Deep breath in, deep breath out. She can repair this. She can get it done, it’s what she does. Holding the little plastic button down for three seconds, she braces. The damage? Only two messages. That’s… Is it better or worse, that he gave up at 11 AM? She decides not to listen to them. Part of having a good day is having a conversation on your own terms. With the wind whispering through the bosque, the heat peeling away from her with her sweat, she makes the call. 

Jimmy answers immediately.

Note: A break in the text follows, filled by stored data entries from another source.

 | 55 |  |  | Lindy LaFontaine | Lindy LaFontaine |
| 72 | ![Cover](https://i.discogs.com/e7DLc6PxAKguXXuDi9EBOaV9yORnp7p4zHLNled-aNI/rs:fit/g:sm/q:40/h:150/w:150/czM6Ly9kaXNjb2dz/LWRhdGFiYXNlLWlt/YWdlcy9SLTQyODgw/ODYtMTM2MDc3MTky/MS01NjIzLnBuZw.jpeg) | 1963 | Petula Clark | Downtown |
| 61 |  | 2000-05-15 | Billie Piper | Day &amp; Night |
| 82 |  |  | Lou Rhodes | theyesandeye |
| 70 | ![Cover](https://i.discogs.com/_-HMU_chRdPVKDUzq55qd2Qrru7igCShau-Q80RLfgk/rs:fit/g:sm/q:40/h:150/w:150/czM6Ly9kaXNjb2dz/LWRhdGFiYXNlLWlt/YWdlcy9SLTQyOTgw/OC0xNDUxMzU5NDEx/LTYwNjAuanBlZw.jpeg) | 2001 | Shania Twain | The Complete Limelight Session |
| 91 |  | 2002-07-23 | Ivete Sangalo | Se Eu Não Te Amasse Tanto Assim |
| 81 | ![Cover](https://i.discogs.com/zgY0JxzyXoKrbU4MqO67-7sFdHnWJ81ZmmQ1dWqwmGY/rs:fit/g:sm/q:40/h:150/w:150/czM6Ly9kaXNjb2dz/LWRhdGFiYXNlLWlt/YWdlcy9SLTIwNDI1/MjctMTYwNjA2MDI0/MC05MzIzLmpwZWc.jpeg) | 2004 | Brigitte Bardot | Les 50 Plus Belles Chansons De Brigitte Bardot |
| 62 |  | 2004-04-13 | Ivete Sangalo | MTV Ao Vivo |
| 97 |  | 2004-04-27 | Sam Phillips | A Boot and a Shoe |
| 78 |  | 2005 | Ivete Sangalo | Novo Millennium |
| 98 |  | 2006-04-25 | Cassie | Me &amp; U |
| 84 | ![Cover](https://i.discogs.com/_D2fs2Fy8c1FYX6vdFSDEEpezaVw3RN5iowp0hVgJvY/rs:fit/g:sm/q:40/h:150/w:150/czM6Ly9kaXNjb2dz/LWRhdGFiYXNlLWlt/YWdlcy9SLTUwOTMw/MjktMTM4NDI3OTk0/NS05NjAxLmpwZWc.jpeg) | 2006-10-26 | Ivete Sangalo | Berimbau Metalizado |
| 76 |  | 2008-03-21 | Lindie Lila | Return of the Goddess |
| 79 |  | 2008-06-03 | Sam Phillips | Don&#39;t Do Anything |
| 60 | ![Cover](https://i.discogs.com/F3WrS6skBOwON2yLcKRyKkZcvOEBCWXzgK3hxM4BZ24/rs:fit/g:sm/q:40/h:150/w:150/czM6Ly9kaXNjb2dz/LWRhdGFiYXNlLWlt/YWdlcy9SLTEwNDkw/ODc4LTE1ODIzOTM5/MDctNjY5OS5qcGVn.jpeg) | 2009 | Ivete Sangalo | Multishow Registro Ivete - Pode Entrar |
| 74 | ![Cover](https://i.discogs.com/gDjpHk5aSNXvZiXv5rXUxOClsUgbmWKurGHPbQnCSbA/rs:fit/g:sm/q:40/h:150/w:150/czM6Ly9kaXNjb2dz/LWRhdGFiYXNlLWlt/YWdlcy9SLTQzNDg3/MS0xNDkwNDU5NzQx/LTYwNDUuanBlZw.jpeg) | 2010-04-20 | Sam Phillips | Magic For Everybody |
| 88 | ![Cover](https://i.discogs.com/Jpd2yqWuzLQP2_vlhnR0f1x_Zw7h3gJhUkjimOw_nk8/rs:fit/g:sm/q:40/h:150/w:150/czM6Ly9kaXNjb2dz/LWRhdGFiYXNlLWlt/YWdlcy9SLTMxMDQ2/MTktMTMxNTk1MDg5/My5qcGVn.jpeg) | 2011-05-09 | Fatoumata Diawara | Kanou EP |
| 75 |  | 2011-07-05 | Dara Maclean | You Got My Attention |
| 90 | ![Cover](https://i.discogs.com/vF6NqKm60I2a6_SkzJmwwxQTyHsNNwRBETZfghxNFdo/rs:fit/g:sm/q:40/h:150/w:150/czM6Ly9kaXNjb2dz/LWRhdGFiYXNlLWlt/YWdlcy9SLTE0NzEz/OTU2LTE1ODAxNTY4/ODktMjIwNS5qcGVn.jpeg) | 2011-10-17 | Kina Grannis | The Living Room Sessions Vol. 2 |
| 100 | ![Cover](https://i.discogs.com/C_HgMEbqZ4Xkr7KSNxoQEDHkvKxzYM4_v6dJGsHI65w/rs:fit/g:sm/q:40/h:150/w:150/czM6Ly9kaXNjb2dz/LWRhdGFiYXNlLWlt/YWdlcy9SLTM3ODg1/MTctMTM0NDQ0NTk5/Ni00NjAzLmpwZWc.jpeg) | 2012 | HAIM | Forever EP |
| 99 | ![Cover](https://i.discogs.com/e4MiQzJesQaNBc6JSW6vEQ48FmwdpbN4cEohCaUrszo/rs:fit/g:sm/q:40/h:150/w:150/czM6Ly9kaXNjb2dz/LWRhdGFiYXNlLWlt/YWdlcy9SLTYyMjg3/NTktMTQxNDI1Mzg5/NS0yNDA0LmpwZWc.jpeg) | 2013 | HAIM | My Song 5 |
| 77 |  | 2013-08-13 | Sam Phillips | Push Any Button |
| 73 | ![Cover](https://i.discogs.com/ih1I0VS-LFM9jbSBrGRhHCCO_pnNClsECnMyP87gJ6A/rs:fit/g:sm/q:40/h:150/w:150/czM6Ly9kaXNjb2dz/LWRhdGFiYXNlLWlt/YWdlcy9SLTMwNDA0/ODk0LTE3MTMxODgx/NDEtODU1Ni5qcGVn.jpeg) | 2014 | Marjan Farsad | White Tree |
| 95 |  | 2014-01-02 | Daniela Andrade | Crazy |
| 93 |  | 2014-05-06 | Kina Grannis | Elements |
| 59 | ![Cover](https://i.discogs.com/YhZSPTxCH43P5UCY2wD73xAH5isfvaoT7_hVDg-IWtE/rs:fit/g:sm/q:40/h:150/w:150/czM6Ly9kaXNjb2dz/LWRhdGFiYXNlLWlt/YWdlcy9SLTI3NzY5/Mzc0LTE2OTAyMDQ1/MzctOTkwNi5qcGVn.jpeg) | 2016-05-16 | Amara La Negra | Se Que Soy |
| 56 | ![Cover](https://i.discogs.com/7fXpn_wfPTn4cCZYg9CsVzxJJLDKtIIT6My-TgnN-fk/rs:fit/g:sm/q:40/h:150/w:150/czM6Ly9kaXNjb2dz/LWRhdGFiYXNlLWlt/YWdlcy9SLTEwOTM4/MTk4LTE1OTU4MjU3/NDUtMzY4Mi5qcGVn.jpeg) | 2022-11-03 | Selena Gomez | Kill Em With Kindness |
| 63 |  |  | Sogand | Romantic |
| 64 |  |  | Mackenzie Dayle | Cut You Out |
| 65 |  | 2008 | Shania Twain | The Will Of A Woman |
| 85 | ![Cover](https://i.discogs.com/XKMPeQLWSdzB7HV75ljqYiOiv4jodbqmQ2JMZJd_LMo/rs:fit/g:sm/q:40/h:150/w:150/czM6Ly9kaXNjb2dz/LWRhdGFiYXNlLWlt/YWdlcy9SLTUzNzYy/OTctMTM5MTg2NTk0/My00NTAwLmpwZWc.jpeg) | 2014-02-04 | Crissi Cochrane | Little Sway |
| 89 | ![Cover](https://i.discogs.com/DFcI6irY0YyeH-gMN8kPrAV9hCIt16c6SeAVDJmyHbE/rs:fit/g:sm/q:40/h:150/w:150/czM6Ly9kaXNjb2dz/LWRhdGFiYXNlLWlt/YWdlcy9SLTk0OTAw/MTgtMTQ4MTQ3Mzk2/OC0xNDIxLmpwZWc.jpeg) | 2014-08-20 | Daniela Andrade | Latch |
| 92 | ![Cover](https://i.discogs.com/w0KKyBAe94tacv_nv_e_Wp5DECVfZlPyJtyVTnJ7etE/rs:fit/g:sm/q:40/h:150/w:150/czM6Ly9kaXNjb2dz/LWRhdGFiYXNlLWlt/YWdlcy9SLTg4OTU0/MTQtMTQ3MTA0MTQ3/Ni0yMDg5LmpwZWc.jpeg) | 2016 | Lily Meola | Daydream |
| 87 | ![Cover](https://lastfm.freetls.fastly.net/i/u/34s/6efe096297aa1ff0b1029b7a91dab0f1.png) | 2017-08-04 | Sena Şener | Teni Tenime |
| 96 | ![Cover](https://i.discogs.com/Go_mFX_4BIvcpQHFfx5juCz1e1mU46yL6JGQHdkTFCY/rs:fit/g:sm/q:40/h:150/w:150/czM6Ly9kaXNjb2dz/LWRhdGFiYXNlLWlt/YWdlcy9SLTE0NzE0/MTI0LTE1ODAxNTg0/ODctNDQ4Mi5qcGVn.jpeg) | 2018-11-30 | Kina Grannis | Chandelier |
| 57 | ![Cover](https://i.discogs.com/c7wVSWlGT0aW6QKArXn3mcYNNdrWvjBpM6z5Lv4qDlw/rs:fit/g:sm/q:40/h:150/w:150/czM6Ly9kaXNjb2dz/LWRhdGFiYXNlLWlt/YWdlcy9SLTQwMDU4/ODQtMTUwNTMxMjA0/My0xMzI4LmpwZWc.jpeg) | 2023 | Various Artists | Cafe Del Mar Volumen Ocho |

She can imagine him in his tiny back room, pacing. “Kim! Hey! Listen, before anything else, I get it and I’m sorry. I mean it, I really—”

“Jimmy.” She stands when she speaks, grounds herself even when he can’t see it. “It’s… I forgive you. Do you want to do dinner tonight?”

“What?” There’s a split second pause as he takes it all in, “Oh! Sure. Yeah. Yeah, of course.” 

“Great. I’m about to go back to work so I’ll have my phone off but meet me at 6 at my place.” Set your own terms, get what you want. “See you then.”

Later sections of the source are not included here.